Search the material below for the string "total". Return every line that holds it.

DATASET RECORDS:

+++

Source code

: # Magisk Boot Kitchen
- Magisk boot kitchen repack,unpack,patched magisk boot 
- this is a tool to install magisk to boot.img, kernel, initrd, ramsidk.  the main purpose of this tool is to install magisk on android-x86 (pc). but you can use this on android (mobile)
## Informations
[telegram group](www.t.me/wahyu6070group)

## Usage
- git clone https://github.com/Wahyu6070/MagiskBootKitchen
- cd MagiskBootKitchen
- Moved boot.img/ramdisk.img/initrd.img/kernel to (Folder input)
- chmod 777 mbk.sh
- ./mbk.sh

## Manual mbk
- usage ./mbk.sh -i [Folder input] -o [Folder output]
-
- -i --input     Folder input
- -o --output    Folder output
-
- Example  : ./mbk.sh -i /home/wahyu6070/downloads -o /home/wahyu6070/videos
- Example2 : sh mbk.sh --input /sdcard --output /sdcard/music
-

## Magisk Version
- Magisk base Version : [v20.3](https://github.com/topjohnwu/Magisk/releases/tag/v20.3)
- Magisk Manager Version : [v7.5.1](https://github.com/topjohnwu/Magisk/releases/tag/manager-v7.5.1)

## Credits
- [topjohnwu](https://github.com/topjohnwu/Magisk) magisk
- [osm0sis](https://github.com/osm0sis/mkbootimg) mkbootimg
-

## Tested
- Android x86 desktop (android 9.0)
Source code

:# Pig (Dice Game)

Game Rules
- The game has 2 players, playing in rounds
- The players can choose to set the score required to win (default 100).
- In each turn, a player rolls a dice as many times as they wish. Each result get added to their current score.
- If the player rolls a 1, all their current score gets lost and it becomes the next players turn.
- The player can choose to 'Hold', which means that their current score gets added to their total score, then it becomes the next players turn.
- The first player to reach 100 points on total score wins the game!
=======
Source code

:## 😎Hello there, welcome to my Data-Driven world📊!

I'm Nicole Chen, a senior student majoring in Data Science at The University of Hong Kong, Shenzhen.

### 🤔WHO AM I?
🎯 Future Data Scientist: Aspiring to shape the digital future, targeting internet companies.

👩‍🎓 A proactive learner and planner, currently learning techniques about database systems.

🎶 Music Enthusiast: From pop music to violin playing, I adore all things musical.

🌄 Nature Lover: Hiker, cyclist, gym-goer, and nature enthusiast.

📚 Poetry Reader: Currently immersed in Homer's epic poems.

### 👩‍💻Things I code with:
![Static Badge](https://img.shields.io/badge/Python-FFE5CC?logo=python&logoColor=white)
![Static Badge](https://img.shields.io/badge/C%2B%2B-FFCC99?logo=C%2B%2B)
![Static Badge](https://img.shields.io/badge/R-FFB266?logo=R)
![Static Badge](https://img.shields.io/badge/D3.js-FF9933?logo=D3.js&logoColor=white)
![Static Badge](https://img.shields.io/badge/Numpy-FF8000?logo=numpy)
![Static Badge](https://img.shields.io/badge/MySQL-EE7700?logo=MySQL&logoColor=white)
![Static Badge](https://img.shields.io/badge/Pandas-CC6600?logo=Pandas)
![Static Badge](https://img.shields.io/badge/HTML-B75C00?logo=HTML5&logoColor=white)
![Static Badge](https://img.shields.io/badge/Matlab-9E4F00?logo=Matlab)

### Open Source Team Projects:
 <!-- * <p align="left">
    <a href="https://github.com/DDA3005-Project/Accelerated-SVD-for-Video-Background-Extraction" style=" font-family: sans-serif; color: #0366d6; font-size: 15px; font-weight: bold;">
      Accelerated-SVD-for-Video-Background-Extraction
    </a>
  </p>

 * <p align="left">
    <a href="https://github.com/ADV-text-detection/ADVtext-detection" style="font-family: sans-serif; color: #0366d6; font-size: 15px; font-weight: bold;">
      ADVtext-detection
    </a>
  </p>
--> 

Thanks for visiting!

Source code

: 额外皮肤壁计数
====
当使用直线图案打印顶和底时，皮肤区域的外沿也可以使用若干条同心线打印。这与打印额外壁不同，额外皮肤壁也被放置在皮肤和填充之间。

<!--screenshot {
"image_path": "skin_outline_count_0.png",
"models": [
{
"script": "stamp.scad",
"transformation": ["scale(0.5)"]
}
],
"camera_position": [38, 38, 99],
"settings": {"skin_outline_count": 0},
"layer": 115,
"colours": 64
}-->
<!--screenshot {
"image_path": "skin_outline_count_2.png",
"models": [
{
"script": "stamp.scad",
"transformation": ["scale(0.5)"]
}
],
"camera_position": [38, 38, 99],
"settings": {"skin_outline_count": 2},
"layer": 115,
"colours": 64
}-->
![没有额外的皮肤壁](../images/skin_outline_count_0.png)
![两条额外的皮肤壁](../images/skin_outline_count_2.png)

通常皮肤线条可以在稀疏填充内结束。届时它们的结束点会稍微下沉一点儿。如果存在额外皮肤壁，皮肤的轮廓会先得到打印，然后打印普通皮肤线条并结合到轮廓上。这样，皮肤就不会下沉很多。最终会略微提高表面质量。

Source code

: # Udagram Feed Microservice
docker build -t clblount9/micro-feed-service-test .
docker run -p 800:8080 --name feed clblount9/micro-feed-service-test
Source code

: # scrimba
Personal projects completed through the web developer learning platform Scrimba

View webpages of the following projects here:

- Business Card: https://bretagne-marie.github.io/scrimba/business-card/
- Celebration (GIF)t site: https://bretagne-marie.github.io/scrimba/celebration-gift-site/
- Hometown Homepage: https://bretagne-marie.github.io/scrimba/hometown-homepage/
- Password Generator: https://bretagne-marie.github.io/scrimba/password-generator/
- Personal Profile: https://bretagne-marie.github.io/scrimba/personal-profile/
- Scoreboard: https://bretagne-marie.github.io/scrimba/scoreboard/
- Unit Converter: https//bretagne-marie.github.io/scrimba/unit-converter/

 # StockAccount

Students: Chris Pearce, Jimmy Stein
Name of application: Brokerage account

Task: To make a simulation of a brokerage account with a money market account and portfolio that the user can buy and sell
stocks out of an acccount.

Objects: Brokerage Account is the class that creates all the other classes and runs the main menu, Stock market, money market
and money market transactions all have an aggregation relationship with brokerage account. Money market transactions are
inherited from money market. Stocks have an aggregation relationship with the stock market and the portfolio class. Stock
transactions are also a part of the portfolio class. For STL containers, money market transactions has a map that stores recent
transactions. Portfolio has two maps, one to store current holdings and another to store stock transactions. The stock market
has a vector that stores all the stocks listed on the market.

+++

RESPONSE TO THE EXERCISE:
- The player can choose to 'Hold', which means that their current score gets added to their total score, then it becomes the next players turn.
- The first player to reach 100 points on total score wins the game!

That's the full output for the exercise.